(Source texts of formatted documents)
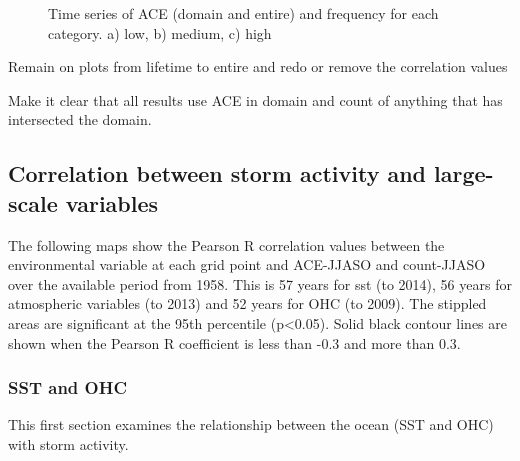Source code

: \begin{figure}
	\caption{Time series of ACE (domain and entire) and frequency for each category. a) low, b) medium, c) high }\label{fig:counts}
\end{figure}

Remain on plots from lifetime to entire and redo or remove the correlation values

Make it clear that all results use ACE in domain and count of anything that has intersected the domain.

\subsection{Correlation between storm activity and large-scale variables}


The following maps show the Pearson R correlation values between the environmental variable at each grid point and ACE-JJASO and count-JJASO over the available period from 1958. This is 57 years for sst (to 2014), 56 years for atmospheric variables (to 2013) and 52 years for OHC (to 2009). The stippled areas are significant at the 95th percentile (p\textless0.05). Solid black contour lines are shown when the Pearson R coefficient is less than -0.3 and more than 0.3.


\subsubsection{SST and OHC}

This first section examines the relationship between the ocean (SST and OHC) with storm activity.
	
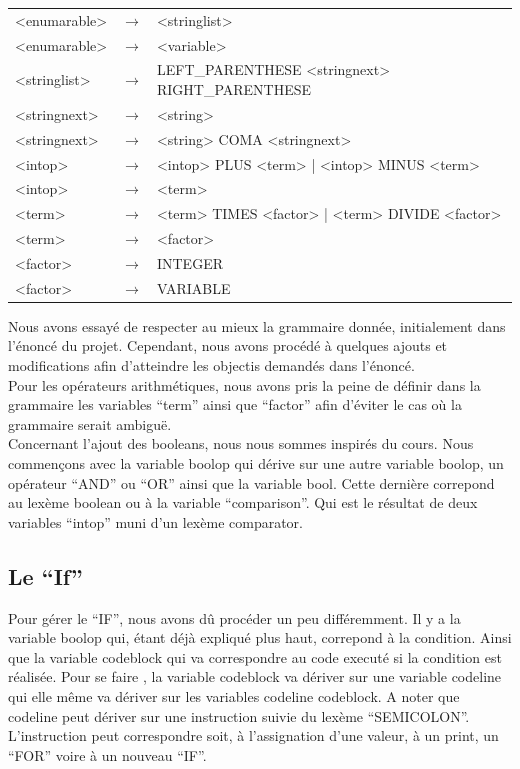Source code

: \documentclass[10pt,a4paper]{article}
\begin{document}
\begin{tabular}{|l l l|}
		<enumarable> & $\longrightarrow$ & <stringlist>\\
		<enumarable> & $\longrightarrow$ & <variable>\\
		<stringlist> & $\longrightarrow$ & LEFT_PARENTHESE <stringnext> RIGHT_PARENTHESE\\
		<stringnext> & $\longrightarrow$ & <string>\\
		<stringnext> & $\longrightarrow$ & <string> COMA <stringnext>\\
		<intop> & $\longrightarrow$ & <intop> PLUS <term> | <intop> MINUS <term>\\
		<intop> & $\longrightarrow$ & <term>\\
		<term> & $\longrightarrow$ & <term> TIMES <factor> | <term> DIVIDE <factor> \\
		<term> & $\longrightarrow$ & <factor>\\
		<factor> & $\longrightarrow$ & INTEGER\\
		<factor> & $\longrightarrow$ & VARIABLE\\
		\hline
	\end{tabular}
	
	Nous avons essayé de respecter au mieux la grammaire donnée, initialement dans l'énoncé du projet.
	Cependant, nous avons procédé à quelques ajouts et modifications afin d'atteindre les objectis demandés dans 
	l'énoncé.\\
	Pour les opérateurs arithmétiques, nous avons pris la peine de définir dans la grammaire les variables ``term'' ainsi que ``factor'' afin d'éviter
	le cas où la grammaire serait ambiguë.\\
	Concernant l'ajout des booleans, nous nous sommes inspirés du cours. Nous commençons avec la variable boolop qui dérive sur une autre variable
	boolop, un opérateur ``AND'' ou ``OR'' ainsi que la variable bool. Cette dernière correpond au lexème boolean ou à la variable ``comparison''.
	Qui est le résultat de deux variables ``intop'' muni d'un lexème comparator.
	\subsection{Le ``If''}
	Pour gérer le ``IF'', nous avons dû procéder un peu différemment. Il y a la variable boolop qui, étant déjà expliqué plus haut, correpond à la condition.
	Ainsi que la variable codeblock qui va correspondre au code executé si la condition est réalisée. Pour se faire , la variable codeblock va dériver
	sur une variable codeline qui elle même va dériver sur les variables codeline codeblock. A noter que codeline peut dériver sur une instruction
	suivie du lexème ``SEMICOLON''. L'instruction peut correspondre soit, à l'assignation d'une valeur, à un print, un ``FOR'' voire à un nouveau ``IF''.
	\\
\end{document}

- Required action -
Copy out, exactly and alone, the lines of the entries above between the ones holding "<intop> & $\longrightarrow$ & <term>\\" and "Concernant l'ajout des", inclusive.

- Exercise solution -
		<intop> & $\longrightarrow$ & <term>\\
		<term> & $\longrightarrow$ & <term> TIMES <factor> | <term> DIVIDE <factor> \\
		<term> & $\longrightarrow$ & <factor>\\
		<factor> & $\longrightarrow$ & INTEGER\\
		<factor> & $\longrightarrow$ & VARIABLE\\
		\hline
	\end{tabular}
	
	Nous avons essayé de respecter au mieux la grammaire donnée, initialement dans l'énoncé du projet.
	Cependant, nous avons procédé à quelques ajouts et modifications afin d'atteindre les objectis demandés dans 
	l'énoncé.\\
	Pour les opérateurs arithmétiques, nous avons pris la peine de définir dans la grammaire les variables ``term'' ainsi que ``factor'' afin d'éviter
	le cas où la grammaire serait ambiguë.\\
	Concernant l'ajout des booleans, nous nous sommes inspirés du cours. Nous commençons avec la variable boolop qui dérive sur une autre variable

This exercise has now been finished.